Trivium improves sound, riffs on album

October 12, 2006

“The Crusade” has finally arrived.

Florida’s insane, trilling, metal rocking four-piece band Trivium is back and smashing onto the scene with its third album release. Following the explosive second album “Ascendancy,” which easily sold more than 100,000 copies and then some.

According to Roadrunner Records, the band stated, “Our crusade is to make Trivium something enormous in the world. We weren’t trying to sound like anyone or anything with ‘The Crusade’, we just wrote music that we wanted to hear. Every album title has been a statement about where we were at that period in time. . .‘The Crusade’ is literally what we’ve been doing, just crusading around the planet in our own way.”

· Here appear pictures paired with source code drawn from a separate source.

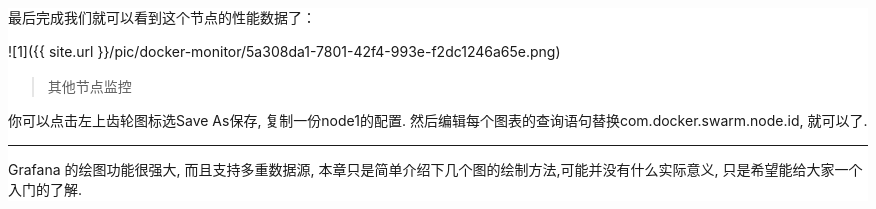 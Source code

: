 最后完成我们就可以看到这个节点的性能数据了：

![1]({{ site.url }}/pic/docker-monitor/5a308da1-7801-42f4-993e-f2dc1246a65e.png)


> 其他节点监控

你可以点击左上齿轮图标选Save As保存, 复制一份node1的配置. 然后编辑每个图表的查询语句替换com.docker.swarm.node.id, 就可以了.

-----------------------

Grafana 的绘图功能很强大, 而且支持多重数据源, 本章只是简单介绍下几个图的绘制方法,可能并没有什么实际意义, 只是希望能给大家一个入门的了解.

“The Crusade” is a mind-boggling evolution of the young band’s exponential talent. The album possesses an insane amount of mind-shattering riffs, speed metal percussion and a small amount of screaming, which can be better described as forceful singing. In music, many bands continue to pump out the same droning repetitive style of music.

Unlike many, Trivium has revamped its style in such a way that fans everywhere will not forget. Maturity flourishes through each musician, like drummer Travis Smith, who explodes with machine gun double kicks and octopoid bursts. Trivium thought it was best to do away with the metal core aspect, along with the fierce repetitive screams and growls.

“If anyone is wondering why the screaming is gone, it’s because the four of us were never into bands that scream, and we don’t like any of the current bands that scream, so we asked ourselves why we’re doing it. The only reason I started screaming in the first place is because I sucked at singing and wanted to be the front man of a band,” lead vocalist Matt Heafty told Roadrunner Records. “This time around I wanted to be a better singer because that’s what we wanted to hear, so we dropped the screaming and did a lot of vocal training and vocal work.”

Along with the obvious maturation of this album, it also reverts to albums bands like Metallica and Pantera.

“We want to be closer to world domination as we always hoped for ever since we started this band,” the band said. “I just hope that people recognize ‘The Crusade’ as a classic metal album or a classic rock album and they connect and have as good of a time with it as we did.”

Overall, this album possesses some of the greatest talented musicians of our time. “The Crusade” is just another chapter in the legacy Trivium created the day the group became a band. Some of the tracks that truly boggled my mind, although all did in their own way. were: “Enter the Conflagration,” “Becoming the Dragon” and “The Crusade.”

These, I believe, blatantly shout the talents of this extraordinary metal band. Mark my words, Trivium will go down in history as one of or possibly the greatest metal band of all time.